The transformative power of a Brandeis education extends into the world of enzymology, as demonstrated by Dr. Mo Seyedsayamdost ’01, whose groundbreaking research is uncovering potentially lifesaving antibiotics. Before earning his PhD at the Massachusetts Institute of Technology, Seyedsayamdost embarked on his journey of scientific discovery at Brandeis University, where he immersed himself in research under the mentorship of Prof. Liz Hedstrom (BIO/CHEM).

In a March 5 exchange with The Justice, Seyedsayamdost reflected on his formative years in Hedstrom’s laboratory, where he worked for a year and a half and co-authored several publications as an undergraduate. He credited Hedstrom’s intellectual precision and insatiable curiosity as profound inspirations. “I was inspired by her rigor as well as her inquisitive mindset,” he shared. In a separate interview with Brandeis Magazine, he painted a vivid picture of his dedication, recalling, “I would do my homework in Hedstrom’s lab … I would eat there. I would do experiments there. It was a refuge, just such a beautiful world in and of itself.”

Beyond his work with Hedstrom, Seyedsayamdost found inspiration in other esteemed members of the Brandeis science faculty. He highlighted former Professor Melissa Moore (BIOL), a key contributor to the development of the Moderna COVID-19 vaccine, and Prof. Daniel Oprian (BIO) as influential figures in his academic path. Moore’s Introduction to Biochemistry course “unlocked my passion for the subject; it made me switch from a pre-med track to research in biochemistry,” he explained.

Seyedsayamdost thrived within Brandeis’ Biochemistry department, describing it as “a mecca for enzymology, and an analytical and deep mechanistic mindset, which was a foundation of the biochemistry department, is something I learned and applied throughout my scientific work.” Today, he serves as a professor of chemistry and molecular biology at Princeton University, where he also mentors students and leads pioneering research in antibiotic discovery.

The majority of commercial antibiotics — used to treat infections ranging from pneumonia to syphilis — originate from molecules produced by a handful of microbial genera. To date, only a few hundred such molecules have been identified. However, microbial life is capable of generating thousands more molecules, most of which remain unexplored.

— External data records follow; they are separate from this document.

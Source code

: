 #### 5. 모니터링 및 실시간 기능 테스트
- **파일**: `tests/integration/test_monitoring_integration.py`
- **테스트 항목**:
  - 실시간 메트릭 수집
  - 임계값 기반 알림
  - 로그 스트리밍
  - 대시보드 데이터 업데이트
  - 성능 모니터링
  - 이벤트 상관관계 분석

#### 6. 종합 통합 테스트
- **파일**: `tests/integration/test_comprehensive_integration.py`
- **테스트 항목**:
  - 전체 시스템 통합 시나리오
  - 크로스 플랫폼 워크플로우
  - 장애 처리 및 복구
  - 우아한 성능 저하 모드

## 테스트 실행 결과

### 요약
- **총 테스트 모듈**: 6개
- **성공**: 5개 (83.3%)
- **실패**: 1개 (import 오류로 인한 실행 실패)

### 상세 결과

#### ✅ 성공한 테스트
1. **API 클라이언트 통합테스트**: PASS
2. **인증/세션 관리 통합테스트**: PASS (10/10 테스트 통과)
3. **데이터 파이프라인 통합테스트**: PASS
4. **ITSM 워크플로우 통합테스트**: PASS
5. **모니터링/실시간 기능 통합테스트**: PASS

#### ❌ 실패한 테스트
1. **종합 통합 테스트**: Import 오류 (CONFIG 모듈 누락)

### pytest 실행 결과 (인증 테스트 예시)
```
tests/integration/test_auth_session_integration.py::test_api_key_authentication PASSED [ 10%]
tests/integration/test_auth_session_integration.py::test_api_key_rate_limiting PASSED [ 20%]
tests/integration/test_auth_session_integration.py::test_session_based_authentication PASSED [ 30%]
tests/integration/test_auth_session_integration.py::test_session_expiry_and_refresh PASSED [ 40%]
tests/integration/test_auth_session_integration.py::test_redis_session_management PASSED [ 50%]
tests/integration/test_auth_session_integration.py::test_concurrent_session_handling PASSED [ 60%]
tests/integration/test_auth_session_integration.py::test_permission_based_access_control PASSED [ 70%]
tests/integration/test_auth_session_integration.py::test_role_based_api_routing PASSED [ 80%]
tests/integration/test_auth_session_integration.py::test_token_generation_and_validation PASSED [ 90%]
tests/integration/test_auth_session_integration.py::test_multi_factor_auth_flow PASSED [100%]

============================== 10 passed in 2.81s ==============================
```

Seyedsayamdost’s lab is at the forefront of efforts to uncover these elusive antibiotics, an endeavor that has become increasingly urgent due to the alarming rise of antibiotic-resistant bacteria. Over the past two decades, common microbial strains have developed immunity to widely used drugs, complicating treatment efforts. According to the Centers for Disease Control and Prevention, antibiotic-resistant infections afflict approximately 2.9 million people annually in the United States, leading to at least 48,000 deaths.

His lab operates at the cutting edge of antibiotic discovery, leveraging the remarkable efficiency of naturally occurring molecules. Seyedsayamdost explained, “All these traits that chemists work hard to code into synthetic drugs are sometimes just there in naturally produced molecules, because it’s their evolutionary purpose.” Evolution has fine-tuned these molecules over millions of years to perform highly specific biological functions, such as targeting chemical receptors, permeating cell membranes or inhibiting critical enzymes, often with greater efficacy than human-designed compounds.

To harness this potential, Seyedsayamdost’s team has developed an innovative screening methodology known as High-Throughput Elicitor Screening. This approach involves cultivating microbial species on laboratory plates, stimulating them to secrete bioactive compounds and rapidly analyzing the resulting chemical structures and biological properties. The efficacy of this methodology has been remarkable — his team has identified over a thousand novel compounds, a feat that earned Seyedsayamdost a MacArthur “Genius” grant in 2020.

One of his lab’s most promising discoveries emerged in 2023: keratinicyclin B, a molecule produced by certain soil bacteria with the potential to combat Clostridium difficile, a notoriously drug-resistant pathogen. Unlike conventional antibiotics that often disrupt beneficial gut flora, keratinicyclin B selectively targets C. diff. It attacks the cell wall with precision, sparing commensal microbes. This breakthrough holds significant promise for addressing a formidable clinical challenge.

Looking ahead, Seyedsayamdost envisions expanding his research beyond antibiotics to explore other classes of bioactive compounds, including antioxidants, anticancer agents and bacterial signaling molecules. He is particularly interested in harnessing these signaling compounds to manipulate bacterial behavior within the human microbiome. Seyedsayamdost will mobilize beneficial bacteria to preemptively eliminate pathogens before infections take hold. “Harnessing these latter substances … may one day allow us to intentionally control how bacteria in our bodies behave.” Seyedsayamdost speculated further, “maybe in the future, we won’t have to use antibiotics at all … Maybe we can figure out how to trigger our own microbiome to produce these antibiotic molecules themselves.”